After Gilmore's execution, several of his body parts were removed for possible use as transplants or for study. His corneas were used for transplants.

==Track listing==

===1977 release===
1. "Gary Gilmore's Eyes"
2. "Bored Teenagers"

===1983 release===
1. "Gary Gilmore's Eyes"
2. "New Day Dawning"
3. "We Who Wait"

==Reception==
The song was called "anthemic punk" by Matthew Gilbert of The Boston Globe and a "forgotten gem" by David Browne of Entertainment Weekly. Sounds described it as "the sickest and cleverest record to come out of the new wave: Single of the Week".

It was later included at No. 12 in Mojos list of the best punk rock singles of all time.

The song was used in the soundtrack for Shot in the Heart, an HBO movie based on the memoir of the same name written by Gary Gilmore's brother, Mikal Gilmore, about his dysfunctional family and the eventual murder and execution.

==Cover versions==
"Gary Gilmore's Eyes" was covered, in cooperation with Adverts frontman T. V. Smith, in 1991 by the German punk band Die Toten Hosen, appearing on their album Learning English, Lesson One. Smith later recorded another version of the song, backed by Die Toten Hosen, for his 2001 album Useless: The Very Best of T.V. Smith.

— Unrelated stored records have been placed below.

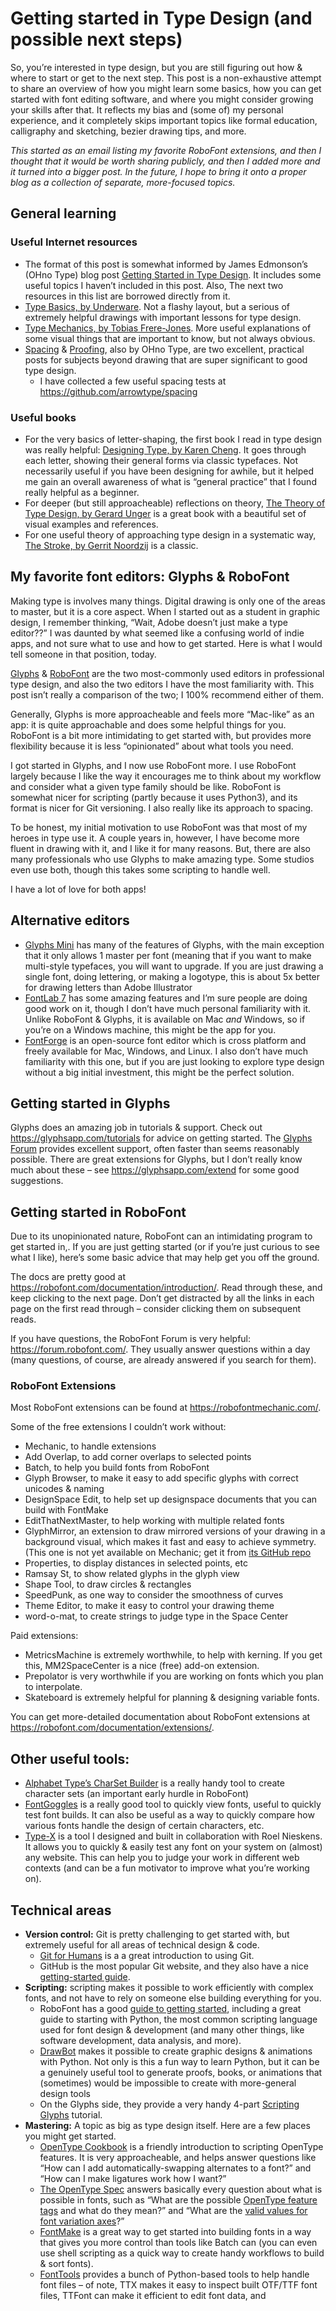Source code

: # Getting started in Type Design (and possible next steps)

So, you’re interested in type design, but you are still figuring out how & where to start or get to the next step. This post is a non-exhaustive attempt to share an overview of how you might learn some basics, how you can get started with font editing software, and where you might consider growing your skills after that. It reflects my bias and (some of) my personal experience, and it completely skips important topics like formal education, calligraphy and sketching, bezier drawing tips, and more. 

*This started as an email listing my favorite RoboFont extensions, and then I thought that it would be worth sharing publicly, and then I added more and it turned into a bigger post. In the future, I hope to bring it onto a proper blog as a collection of separate, more-focused topics.*

## General learning

### Useful Internet resources

- The format of this post is somewhat informed by James Edmonson’s (OHno Type) blog post [Getting Started in Type Design](https://ohnotype.co/blog/getting-started). It includes some useful topics I haven’t included in this post. Also, The next two resources in this list are borrowed directly from it.
- [Type Basics, by Underware](http://www.typeworkshop.com/index.php?id1=type-basics). Not a flashy layout, but a serious of extremely helpful drawings with important lessons for type design.
- [Type Mechanics, by Tobias Frere-Jones](https://frerejones.com/blog?tag=Education%20Mechanics). More useful explanations of some visual things that are important to know, but not always obvious.
- [Spacing](https://ohnotype.co/blog/spacing) & [Proofing](https://ohnotype.co/blog/proof-it), also by OHno Type, are two excellent, practical posts for subjects beyond drawing that are super significant to good type design.
  - I have collected a few useful spacing tests at https://github.com/arrowtype/spacing

### Useful books

- For the very basics of letter-shaping, the first book I read in type design was really helpful: [Designing Type, by Karen Cheng](https://yalebooks.yale.edu/book/9780300111507/designing-type). It goes through each letter, showing their general forms via classic typefaces. Not necessarily useful if you have been designing for awhile, but it helped me gain an overall awareness of what is “general practice” that I found really helpful as a beginner.
- For deeper (but still approacheable) reflections on theory, [The Theory of Type Design, by Gerard Unger](https://www.amazon.com/Theory-Type-Design-Gerard-Unger/dp/9462084408) is a great book with a beautiful set of visual examples and references.
- For one useful theory of approaching type design in a systematic way, [The Stroke, by Gerrit Noordzij](https://www.typotheque.com/books/the_stroke) is a classic.


## My favorite font editors: Glyphs & RoboFont

Making type is involves many things. Digital drawing is only one of the areas to master, but it is a core aspect. When I started out as a student in graphic design, I remember thinking, “Wait, Adobe doesn’t just make a type editor??” I was daunted by what seemed like a confusing world of indie apps, and not sure what to use and how to get started. Here is what I would tell someone in that position, today.

[Glyphs](http://glyphsapp.com/) & [RoboFont](https://robofont.com/) are the two most-commonly used editors in professional type design, and also the two editors I have the most familiarity with. This post isn’t really a comparison of the two; I 100% recommend either of them. 

Generally, Glyphs is more approacheable and feels more “Mac-like” as an app: it is quite approachable and does some helpful things for you. RoboFont is a bit more intimidating to get started with, but provides more flexibility because it is less “opinionated” about what tools you need.

I got started in Glyphs, and I now use RoboFont more. I use RoboFont largely because I like the way it encourages me to think about my workflow and consider what a given type family should be like. RoboFont is somewhat nicer for scripting (partly because it uses Python3), and its format is nicer for Git versioning. I also really like its approach to spacing. 

To be honest, my initial motivation to use RoboFont was that most of my heroes in type use it. A couple years in, however, I have become more fluent in drawing with it, and I like it for many reasons. But, there are also many professionals who use Glyphs to make amazing type. Some studios even use both, though this takes some scripting to handle well. 

I have a lot of love for both apps!

## Alternative editors

- [Glyphs Mini](https://glyphsapp.com/glyphs-mini) has many of the features of Glyphs, with the main exception that it only allows 1 master per font (meaning that if you want to make multi-style typefaces, you will want to upgrade. If you are just drawing a single font, doing lettering, or making a logotype, this is about 5x better for drawing letters than Adobe Illustrator
- [FontLab 7](https://www.fontlab.com/font-editor/fontlab/) has some amazing features and I’m sure people are doing good work on it, though I don’t have much personal familiarity with it. Unlike RoboFont & Glyphs, it is available on Mac *and* Windows, so if you’re on a Windows machine, this might be the app for you.
- [FontForge](https://fontforge.org/en-US/) is an open-source font editor which is cross platform and freely available for Mac, Windows, and Linux. I also don’t have much familiarity with this one, but if you are just looking to explore type design without a big initial investment, this might be the perfect solution.

## Getting started in Glyphs

Glyphs does an amazing job in tutorials & support. Check out https://glyphsapp.com/tutorials for advice on getting started. The [Glyphs Forum](https://forum.glyphsapp.com/) provides excellent support, often faster than seems reasonably possible. There are great extensions for Glyphs, but I don’t really know much about these – see https://glyphsapp.com/extend for some good suggestions.

## Getting started in RoboFont

Due to its unopinionated nature, RoboFont can an intimidating program to get started in,. If you are just getting started (or if you’re just curious to see what I like), here’s some basic advice that may help get you off the ground.

The docs are pretty good at https://robofont.com/documentation/introduction/. Read through these, and keep clicking to the next page. Don’t get distracted by all the links in each page on the first read through – consider clicking them on subsequent reads.

If you have questions, the RoboFont Forum is very helpful: https://forum.robofont.com/. They usually answer questions within a day (many questions, of course, are already answered if you search for them).

### RoboFont Extensions

Most RoboFont extensions can be found at https://robofontmechanic.com/.

Some of the free extensions I couldn’t work without:
- Mechanic, to handle extensions
- Add Overlap, to add corner overlaps to selected points
- Batch, to help you build fonts from RoboFont
- Glyph Browser, to make it easy to add specific glyphs with correct unicodes & naming
- DesignSpace Edit, to help set up designspace documents that you can build with FontMake
- EditThatNextMaster, to help working with multiple related fonts
- GlyphMirror, an extension to draw mirrored versions of your drawing in a background visual, which makes it fast and easy to achieve symmetry. (This one is not yet available on Mechanic; get it from [its GitHub repo](https://github.com/RafalBuchner/glyphMirror)
- Properties, to display distances in selected points, etc
- Ramsay St, to show related glyphs in the glyph view
- Shape Tool, to draw circles & rectangles
- SpeedPunk, as one way to consider the smoothness of curves
- Theme Editor, to make it easy to control your drawing theme
- word-o-mat, to create strings to judge type in the Space Center

Paid extensions:
- MetricsMachine is extremely worthwhile, to help with kerning. If you get this, MM2SpaceCenter is a nice (free) add-on extension.
- Prepolator is very worthwhile if you are working on fonts which you plan to interpolate.
- Skateboard is extremely helpful for planning & designing variable fonts.

You can get more-detailed documentation about RoboFont extensions at https://robofont.com/documentation/extensions/.

## Other useful tools:

- [Alphabet Type’s CharSet Builder](https://www.alphabet-type.com/tools/charset-builder/) is a really handy tool to create character sets (an important early hurdle in RoboFont)
- [FontGoggles](https://fontgoggles.org/) is a really good tool to quickly view fonts, useful to quickly test font builds. It can also be useful as a way to quickly compare how various fonts handle the design of certain characters, etc.
- [Type-X](https://chrome.google.com/webstore/detail/type-x/bfnfnnicdjkkialkldogjjmmfeiopbin) is a tool I designed and built in collaboration with Roel Nieskens. It allows you to quickly & easily test any font on your system on (almost) any website. This can help you to judge your work in different web contexts (and can be a fun motivator to improve what you’re working on).


## Technical areas

- **Version control:** Git is pretty challenging to get started with, but extremely useful for all areas of technical design & code. 
  - [Git for Humans](https://abookapart.com/products/git-for-humans) is a a great introduction to using Git. 
  - GitHub is the most popular Git website, and they also have a nice [getting-started guide](https://guides.github.com/introduction/git-handbook/).
- **Scripting:** scripting makes it possible to work efficiently with complex fonts, and not have to rely on someone else building everything for you. 
  - RoboFont has a good [guide to getting started](https://robofont.com/documentation/building-tools/), including a great guide to starting with Python, the most common scripting language used for font design & development (and many other things, like software development, data analysis, and more).
  - [DrawBot](https://www.drawbot.com/) makes it possible to create graphic designs & animations with Python. Not only is this a fun way to learn Python, but it can be a genuinely useful tool to generate proofs, books, or animations that (sometimes) would be impossible to create with more-general design tools
  - On the Glyphs side, they provide a very handy 4-part [Scripting Glyphs](https://glyphsapp.com/tutorials/scripting-glyphs-part-1) tutorial.
- **Mastering:** A topic as big as type design itself. Here are a few places you might get started.
  - [OpenType Cookbook](http://opentypecookbook.com/) is a friendly introduction to scripting OpenType features. It is very approacheable, and helps answer questions like “How can I add automatically-swapping alternates to a font?” and “How can I make ligatures work how I want?”
  - [The OpenType Spec](https://docs.microsoft.com/en-us/typography/opentype/spec/) answers basically every question about what is possible in fonts, such as “What are the possible [OpenType feature tags](https://docs.microsoft.com/en-us/typography/opentype/spec/featuretags) and what do they mean?” and “What are the [valid values for font variation axes](https://docs.microsoft.com/en-us/typography/opentype/spec/dvaraxisreg)?”
  - [FontMake](https://github.com/googlefonts/fontmake/) is a great way to get started into building fonts in a way that gives you more control than tools like Batch can (you can even use shell scripting as a quick way to create handy workflows to build & sort fonts). 
  - [FontTools](https://fonttools.readthedocs.io/en/latest/) provides a bunch of Python-based tools to help handle font files – of note, TTX makes it easy to inspect built OTF/TTF font files, TTFont can make it efficient to edit font data, and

Finnish band Punk Lurex OK also covered the song, recorded in Finnish under the title "Tappajan Silmät" ("The Eyes of the Murderer"), and released it as a single in 1994. In 2000, Smith collaborated with Punk Lurex OK, recording another version of the song which was included on their joint EP, The Future Used to Be Better.

Smith released a live version of "Gary Gilmore's Eyes" on the 2009 album Live at the N.V.A. Ludwigsfelde, Germany.

Finnish ska band the Valkyrians released a version of "Gary Gilmore's Eyes", with Smith guesting, on their 2011 album Punkrocksteady.